## TASK PROMPT
Write out the entries below exactly. End with the line that contains "of length 0 is trivial, allowing".

Extracted data entries:
★ ★ ★

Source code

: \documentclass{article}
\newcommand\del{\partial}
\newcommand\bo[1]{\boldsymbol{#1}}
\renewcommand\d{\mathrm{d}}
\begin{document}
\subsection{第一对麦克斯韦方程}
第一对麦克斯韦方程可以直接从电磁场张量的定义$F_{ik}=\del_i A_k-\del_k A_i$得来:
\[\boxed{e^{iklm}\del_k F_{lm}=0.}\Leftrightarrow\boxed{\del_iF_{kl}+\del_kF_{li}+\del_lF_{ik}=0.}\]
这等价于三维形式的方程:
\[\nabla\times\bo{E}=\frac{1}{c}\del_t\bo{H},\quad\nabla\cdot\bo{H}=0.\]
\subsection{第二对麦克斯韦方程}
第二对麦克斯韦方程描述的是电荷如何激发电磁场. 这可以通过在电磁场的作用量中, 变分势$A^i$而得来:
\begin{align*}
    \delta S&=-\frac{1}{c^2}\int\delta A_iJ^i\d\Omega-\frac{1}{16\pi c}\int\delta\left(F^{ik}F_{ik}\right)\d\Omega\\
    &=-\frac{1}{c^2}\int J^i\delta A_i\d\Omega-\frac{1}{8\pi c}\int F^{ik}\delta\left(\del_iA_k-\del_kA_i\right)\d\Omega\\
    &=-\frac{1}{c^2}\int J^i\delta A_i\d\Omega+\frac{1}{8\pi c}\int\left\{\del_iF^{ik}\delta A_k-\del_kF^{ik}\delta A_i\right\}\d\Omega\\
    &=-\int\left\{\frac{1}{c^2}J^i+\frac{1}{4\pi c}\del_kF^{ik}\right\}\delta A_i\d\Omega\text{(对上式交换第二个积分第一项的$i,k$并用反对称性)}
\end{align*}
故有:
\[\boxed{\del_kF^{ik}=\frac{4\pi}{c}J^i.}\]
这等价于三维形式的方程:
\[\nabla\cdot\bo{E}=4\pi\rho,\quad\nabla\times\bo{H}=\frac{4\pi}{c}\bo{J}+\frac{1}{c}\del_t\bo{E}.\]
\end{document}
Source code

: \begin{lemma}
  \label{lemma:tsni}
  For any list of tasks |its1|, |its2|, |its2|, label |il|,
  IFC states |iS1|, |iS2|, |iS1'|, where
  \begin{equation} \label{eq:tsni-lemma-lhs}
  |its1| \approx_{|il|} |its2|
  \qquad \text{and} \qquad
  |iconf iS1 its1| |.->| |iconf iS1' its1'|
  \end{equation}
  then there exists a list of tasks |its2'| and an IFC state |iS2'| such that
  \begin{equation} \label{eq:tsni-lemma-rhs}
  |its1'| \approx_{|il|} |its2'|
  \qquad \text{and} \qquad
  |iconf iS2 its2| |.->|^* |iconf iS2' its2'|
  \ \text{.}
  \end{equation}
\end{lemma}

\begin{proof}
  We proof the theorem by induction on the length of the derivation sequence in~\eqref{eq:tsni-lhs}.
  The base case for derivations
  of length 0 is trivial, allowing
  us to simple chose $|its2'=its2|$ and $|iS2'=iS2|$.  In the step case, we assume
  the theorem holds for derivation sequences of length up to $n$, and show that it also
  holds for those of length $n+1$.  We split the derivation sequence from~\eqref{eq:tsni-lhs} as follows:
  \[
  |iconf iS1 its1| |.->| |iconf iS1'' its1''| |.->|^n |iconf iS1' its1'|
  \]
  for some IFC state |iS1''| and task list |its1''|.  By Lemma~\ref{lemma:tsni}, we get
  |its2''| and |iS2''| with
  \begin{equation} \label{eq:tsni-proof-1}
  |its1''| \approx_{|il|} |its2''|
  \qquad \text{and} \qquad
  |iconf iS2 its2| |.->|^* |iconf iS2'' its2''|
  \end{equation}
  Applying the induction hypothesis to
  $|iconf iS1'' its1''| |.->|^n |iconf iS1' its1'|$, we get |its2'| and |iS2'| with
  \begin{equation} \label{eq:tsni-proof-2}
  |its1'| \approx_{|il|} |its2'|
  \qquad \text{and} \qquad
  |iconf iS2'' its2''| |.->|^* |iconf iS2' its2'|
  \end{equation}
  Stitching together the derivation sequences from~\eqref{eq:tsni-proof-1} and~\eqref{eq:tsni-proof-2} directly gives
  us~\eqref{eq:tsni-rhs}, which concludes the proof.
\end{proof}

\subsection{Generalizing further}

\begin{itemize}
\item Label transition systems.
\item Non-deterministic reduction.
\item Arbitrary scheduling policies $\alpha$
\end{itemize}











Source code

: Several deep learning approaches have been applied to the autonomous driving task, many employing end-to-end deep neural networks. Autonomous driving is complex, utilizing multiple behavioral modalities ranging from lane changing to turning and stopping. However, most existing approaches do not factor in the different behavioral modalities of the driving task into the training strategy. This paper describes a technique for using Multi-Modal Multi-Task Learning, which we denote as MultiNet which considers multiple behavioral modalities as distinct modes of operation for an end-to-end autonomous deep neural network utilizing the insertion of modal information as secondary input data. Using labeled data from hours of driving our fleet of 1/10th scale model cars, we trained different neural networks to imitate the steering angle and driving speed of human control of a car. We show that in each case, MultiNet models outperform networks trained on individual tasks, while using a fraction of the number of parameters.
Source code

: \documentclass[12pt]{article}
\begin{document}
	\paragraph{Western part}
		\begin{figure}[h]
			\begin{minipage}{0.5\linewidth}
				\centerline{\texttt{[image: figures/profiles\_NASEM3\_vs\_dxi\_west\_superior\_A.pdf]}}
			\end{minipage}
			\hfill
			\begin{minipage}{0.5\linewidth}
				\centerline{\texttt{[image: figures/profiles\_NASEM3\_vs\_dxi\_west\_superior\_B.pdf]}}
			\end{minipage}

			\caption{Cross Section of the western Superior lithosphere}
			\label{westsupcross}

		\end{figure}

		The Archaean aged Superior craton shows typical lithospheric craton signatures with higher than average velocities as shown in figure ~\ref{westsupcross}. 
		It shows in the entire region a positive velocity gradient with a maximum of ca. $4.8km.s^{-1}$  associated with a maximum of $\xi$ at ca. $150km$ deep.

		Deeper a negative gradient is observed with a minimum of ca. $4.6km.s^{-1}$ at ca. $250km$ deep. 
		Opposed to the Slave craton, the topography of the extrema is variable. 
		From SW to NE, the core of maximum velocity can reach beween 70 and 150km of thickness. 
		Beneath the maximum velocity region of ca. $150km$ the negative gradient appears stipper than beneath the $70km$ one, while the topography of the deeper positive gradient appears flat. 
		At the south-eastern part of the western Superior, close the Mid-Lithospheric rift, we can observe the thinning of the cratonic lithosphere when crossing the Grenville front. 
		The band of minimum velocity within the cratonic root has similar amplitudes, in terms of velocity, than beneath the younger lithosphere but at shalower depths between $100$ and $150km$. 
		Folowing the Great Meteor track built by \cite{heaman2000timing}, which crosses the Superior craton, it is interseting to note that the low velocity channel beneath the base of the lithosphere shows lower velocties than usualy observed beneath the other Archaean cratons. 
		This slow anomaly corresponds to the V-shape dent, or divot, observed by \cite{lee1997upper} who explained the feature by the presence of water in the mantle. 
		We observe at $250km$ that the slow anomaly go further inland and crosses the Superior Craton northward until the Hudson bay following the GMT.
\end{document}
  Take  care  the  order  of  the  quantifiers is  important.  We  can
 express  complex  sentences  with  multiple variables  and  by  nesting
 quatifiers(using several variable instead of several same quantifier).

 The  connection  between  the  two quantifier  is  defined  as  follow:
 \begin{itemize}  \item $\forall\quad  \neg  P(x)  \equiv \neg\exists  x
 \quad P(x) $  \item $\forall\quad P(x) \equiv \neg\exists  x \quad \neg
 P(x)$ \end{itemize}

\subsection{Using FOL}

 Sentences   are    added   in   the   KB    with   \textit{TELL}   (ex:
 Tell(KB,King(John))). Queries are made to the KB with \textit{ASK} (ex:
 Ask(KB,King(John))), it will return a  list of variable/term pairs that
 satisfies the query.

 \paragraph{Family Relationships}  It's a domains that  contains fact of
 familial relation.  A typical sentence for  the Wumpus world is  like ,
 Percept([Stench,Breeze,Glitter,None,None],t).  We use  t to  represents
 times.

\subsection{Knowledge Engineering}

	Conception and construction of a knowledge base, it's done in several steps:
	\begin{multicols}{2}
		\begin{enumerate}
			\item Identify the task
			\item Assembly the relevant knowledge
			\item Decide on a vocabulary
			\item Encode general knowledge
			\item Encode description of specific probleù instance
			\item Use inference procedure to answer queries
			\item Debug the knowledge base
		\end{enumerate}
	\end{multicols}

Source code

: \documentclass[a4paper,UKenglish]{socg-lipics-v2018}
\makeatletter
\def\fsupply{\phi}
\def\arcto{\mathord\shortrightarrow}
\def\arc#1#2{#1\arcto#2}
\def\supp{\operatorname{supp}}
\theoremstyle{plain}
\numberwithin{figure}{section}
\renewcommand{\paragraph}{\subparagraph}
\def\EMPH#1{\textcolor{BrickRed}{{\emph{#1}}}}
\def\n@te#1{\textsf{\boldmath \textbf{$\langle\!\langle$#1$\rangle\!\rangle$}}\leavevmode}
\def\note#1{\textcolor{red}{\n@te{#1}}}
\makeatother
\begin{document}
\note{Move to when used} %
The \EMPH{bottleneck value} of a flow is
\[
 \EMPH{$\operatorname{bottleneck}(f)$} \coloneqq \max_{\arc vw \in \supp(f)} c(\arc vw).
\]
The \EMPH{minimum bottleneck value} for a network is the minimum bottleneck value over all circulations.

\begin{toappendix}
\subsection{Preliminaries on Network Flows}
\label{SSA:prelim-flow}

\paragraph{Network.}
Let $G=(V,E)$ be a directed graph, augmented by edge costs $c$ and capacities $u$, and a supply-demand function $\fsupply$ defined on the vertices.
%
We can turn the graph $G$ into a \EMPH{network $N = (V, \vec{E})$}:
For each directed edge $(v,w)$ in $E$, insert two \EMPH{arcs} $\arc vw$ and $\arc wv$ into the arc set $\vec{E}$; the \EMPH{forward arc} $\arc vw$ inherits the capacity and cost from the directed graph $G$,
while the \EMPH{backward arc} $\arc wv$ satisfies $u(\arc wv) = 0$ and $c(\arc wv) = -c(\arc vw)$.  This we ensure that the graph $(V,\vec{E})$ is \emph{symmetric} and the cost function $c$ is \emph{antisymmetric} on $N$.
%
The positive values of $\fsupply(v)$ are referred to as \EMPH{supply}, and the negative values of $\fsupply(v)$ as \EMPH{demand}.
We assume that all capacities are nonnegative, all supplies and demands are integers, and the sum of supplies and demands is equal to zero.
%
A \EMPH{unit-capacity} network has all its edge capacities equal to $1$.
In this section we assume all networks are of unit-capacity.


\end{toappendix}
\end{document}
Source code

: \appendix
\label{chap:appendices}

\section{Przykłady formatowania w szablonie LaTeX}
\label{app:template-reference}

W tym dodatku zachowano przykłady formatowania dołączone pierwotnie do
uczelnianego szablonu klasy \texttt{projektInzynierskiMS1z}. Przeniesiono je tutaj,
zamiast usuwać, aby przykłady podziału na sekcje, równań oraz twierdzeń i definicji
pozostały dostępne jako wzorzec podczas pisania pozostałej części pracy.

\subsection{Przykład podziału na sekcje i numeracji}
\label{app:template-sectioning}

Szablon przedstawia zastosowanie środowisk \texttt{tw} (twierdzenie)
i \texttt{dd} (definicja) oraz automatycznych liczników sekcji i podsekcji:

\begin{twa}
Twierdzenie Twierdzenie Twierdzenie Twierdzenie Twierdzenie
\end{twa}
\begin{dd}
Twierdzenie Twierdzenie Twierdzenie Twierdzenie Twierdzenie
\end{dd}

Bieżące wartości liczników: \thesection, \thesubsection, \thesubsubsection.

★ ★ ★

## RESPONSE TO THE TASK
Source code

: \documentclass{article}
\newcommand\del{\partial}
\newcommand\bo[1]{\boldsymbol{#1}}
\renewcommand\d{\mathrm{d}}
\begin{document}
\subsection{第一对麦克斯韦方程}
第一对麦克斯韦方程可以直接从电磁场张量的定义$F_{ik}=\del_i A_k-\del_k A_i$得来:
\[\boxed{e^{iklm}\del_k F_{lm}=0.}\Leftrightarrow\boxed{\del_iF_{kl}+\del_kF_{li}+\del_lF_{ik}=0.}\]
这等价于三维形式的方程:
\[\nabla\times\bo{E}=\frac{1}{c}\del_t\bo{H},\quad\nabla\cdot\bo{H}=0.\]
\subsection{第二对麦克斯韦方程}
第二对麦克斯韦方程描述的是电荷如何激发电磁场. 这可以通过在电磁场的作用量中, 变分势$A^i$而得来:
\begin{align*}
    \delta S&=-\frac{1}{c^2}\int\delta A_iJ^i\d\Omega-\frac{1}{16\pi c}\int\delta\left(F^{ik}F_{ik}\right)\d\Omega\\
    &=-\frac{1}{c^2}\int J^i\delta A_i\d\Omega-\frac{1}{8\pi c}\int F^{ik}\delta\left(\del_iA_k-\del_kA_i\right)\d\Omega\\
    &=-\frac{1}{c^2}\int J^i\delta A_i\d\Omega+\frac{1}{8\pi c}\int\left\{\del_iF^{ik}\delta A_k-\del_kF^{ik}\delta A_i\right\}\d\Omega\\
    &=-\int\left\{\frac{1}{c^2}J^i+\frac{1}{4\pi c}\del_kF^{ik}\right\}\delta A_i\d\Omega\text{(对上式交换第二个积分第一项的$i,k$并用反对称性)}
\end{align*}
故有:
\[\boxed{\del_kF^{ik}=\frac{4\pi}{c}J^i.}\]
这等价于三维形式的方程:
\[\nabla\cdot\bo{E}=4\pi\rho,\quad\nabla\times\bo{H}=\frac{4\pi}{c}\bo{J}+\frac{1}{c}\del_t\bo{E}.\]
\end{document}
Source code

: \begin{lemma}
  \label{lemma:tsni}
  For any list of tasks |its1|, |its2|, |its2|, label |il|,
  IFC states |iS1|, |iS2|, |iS1'|, where
  \begin{equation} \label{eq:tsni-lemma-lhs}
  |its1| \approx_{|il|} |its2|
  \qquad \text{and} \qquad
  |iconf iS1 its1| |.->| |iconf iS1' its1'|
  \end{equation}
  then there exists a list of tasks |its2'| and an IFC state |iS2'| such that
  \begin{equation} \label{eq:tsni-lemma-rhs}
  |its1'| \approx_{|il|} |its2'|
  \qquad \text{and} \qquad
  |iconf iS2 its2| |.->|^* |iconf iS2' its2'|
  \ \text{.}
  \end{equation}
\end{lemma}

\begin{proof}
  We proof the theorem by induction on the length of the derivation sequence in~\eqref{eq:tsni-lhs}.
  The base case for derivations
  of length 0 is trivial, allowing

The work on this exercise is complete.